__TASK REQUIREMENTS__:
Exactly how many lines below mention "realized"? Answer with that number alone.

__DATA FOR THE TASK__:

_ _ _ _ _

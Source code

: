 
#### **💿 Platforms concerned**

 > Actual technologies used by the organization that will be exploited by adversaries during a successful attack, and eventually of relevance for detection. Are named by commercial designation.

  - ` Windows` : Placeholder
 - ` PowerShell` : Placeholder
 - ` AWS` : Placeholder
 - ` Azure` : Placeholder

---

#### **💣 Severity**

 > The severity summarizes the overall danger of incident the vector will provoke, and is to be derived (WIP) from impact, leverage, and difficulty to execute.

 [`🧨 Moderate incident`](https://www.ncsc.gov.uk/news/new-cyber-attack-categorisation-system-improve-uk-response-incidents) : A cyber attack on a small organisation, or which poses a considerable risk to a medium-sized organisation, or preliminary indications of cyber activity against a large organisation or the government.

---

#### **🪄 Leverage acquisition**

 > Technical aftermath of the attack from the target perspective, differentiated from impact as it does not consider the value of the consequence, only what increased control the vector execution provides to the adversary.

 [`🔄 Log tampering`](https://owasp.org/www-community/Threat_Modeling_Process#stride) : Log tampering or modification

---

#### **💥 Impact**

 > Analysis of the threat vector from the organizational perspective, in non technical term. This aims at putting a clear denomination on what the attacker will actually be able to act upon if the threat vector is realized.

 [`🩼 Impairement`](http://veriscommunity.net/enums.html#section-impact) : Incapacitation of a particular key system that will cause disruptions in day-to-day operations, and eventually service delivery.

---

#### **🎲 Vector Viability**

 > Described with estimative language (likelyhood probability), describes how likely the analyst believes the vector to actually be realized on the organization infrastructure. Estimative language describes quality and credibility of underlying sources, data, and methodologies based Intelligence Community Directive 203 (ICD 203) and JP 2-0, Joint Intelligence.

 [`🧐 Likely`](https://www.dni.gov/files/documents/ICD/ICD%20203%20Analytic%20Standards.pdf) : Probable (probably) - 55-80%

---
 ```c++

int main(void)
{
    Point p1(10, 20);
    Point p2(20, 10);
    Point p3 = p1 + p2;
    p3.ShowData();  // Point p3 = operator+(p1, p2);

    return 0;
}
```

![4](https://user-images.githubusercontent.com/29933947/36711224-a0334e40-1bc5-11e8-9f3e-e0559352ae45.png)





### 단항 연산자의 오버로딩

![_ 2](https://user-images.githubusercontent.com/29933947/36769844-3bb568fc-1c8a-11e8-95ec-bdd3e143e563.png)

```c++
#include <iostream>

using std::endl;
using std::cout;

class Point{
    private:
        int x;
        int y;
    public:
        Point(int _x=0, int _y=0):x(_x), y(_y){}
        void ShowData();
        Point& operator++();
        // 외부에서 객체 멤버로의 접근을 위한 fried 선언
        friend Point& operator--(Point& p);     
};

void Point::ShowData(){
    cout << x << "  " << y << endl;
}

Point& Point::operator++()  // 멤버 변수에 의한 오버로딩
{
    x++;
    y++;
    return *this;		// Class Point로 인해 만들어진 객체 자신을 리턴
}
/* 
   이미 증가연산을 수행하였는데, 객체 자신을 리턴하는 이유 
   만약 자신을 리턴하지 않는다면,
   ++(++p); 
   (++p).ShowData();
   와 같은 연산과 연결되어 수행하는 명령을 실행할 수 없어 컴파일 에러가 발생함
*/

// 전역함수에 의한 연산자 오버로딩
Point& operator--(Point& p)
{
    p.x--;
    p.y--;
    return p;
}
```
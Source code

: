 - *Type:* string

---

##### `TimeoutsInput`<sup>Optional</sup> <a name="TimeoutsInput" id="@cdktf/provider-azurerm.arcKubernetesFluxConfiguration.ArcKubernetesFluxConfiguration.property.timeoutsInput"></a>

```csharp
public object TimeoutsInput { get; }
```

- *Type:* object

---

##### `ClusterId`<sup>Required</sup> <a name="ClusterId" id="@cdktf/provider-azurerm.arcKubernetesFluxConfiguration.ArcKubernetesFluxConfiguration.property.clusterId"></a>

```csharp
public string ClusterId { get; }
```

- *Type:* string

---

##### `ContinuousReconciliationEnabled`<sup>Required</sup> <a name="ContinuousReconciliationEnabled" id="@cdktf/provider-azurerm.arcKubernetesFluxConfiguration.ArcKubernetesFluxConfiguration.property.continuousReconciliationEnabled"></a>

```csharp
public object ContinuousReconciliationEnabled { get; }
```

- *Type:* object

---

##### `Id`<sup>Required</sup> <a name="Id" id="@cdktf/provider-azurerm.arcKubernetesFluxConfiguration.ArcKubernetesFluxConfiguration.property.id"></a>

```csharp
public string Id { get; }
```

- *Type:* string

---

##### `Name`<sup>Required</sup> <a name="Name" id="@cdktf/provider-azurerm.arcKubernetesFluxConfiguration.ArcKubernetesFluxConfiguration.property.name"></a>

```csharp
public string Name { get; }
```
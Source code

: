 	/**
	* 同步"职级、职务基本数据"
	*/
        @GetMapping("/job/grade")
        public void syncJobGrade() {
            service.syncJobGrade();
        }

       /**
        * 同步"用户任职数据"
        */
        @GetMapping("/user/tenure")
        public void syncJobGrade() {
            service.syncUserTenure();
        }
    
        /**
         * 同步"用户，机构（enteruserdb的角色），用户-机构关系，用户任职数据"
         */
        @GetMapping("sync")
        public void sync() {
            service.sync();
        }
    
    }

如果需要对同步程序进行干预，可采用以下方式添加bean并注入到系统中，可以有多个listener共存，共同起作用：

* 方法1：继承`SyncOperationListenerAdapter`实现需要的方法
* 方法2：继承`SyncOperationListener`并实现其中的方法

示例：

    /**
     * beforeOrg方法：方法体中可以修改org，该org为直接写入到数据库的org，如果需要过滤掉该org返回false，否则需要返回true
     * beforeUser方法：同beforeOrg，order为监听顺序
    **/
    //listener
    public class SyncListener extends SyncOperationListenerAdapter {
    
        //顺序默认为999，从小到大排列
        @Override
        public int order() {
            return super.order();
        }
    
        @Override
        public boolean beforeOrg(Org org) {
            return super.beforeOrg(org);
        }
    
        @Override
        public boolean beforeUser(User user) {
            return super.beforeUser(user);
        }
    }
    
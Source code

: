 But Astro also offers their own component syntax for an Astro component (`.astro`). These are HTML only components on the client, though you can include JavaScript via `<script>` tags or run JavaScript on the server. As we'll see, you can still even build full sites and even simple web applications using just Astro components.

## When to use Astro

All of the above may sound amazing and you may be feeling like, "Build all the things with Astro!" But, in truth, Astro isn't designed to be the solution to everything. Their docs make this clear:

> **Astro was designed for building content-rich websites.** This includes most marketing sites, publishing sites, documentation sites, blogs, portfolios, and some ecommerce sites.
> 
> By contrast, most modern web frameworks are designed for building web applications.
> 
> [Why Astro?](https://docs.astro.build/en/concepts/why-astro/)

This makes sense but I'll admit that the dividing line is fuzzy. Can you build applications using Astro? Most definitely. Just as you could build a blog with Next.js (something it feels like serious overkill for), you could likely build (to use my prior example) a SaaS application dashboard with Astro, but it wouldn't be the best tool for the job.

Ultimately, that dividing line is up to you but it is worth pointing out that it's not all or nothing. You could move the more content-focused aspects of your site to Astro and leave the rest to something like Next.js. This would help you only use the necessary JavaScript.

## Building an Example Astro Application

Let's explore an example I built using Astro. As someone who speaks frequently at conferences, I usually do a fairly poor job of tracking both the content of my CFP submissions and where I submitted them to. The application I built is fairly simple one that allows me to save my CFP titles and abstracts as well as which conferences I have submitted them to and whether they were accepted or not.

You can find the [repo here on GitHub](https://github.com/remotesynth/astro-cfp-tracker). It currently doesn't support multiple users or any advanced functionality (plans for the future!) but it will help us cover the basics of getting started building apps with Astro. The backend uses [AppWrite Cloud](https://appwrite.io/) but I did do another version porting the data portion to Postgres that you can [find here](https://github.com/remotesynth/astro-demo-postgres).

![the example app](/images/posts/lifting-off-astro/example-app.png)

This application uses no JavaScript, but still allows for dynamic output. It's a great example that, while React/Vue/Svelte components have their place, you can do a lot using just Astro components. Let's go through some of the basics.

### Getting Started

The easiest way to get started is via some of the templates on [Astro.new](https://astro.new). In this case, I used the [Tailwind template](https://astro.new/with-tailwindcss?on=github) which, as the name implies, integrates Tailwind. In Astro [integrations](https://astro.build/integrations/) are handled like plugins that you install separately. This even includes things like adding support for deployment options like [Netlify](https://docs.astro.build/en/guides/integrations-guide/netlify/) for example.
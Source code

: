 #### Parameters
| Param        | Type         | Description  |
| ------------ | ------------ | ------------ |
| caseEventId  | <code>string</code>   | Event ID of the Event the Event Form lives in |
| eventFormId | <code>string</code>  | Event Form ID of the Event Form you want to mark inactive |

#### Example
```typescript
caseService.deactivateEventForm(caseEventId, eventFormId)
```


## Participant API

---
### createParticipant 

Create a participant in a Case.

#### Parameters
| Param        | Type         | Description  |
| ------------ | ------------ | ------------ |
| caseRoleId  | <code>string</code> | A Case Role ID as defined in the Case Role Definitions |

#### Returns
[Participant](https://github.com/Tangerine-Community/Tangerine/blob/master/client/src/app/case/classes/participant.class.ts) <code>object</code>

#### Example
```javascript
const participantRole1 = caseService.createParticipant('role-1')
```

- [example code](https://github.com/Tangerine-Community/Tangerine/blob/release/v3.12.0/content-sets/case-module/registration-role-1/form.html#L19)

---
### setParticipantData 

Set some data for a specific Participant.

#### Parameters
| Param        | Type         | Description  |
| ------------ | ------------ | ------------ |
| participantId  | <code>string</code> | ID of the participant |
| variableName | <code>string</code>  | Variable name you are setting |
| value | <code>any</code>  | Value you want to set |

_ _ _ _ _

__EXERCISE RESPONSE__:
2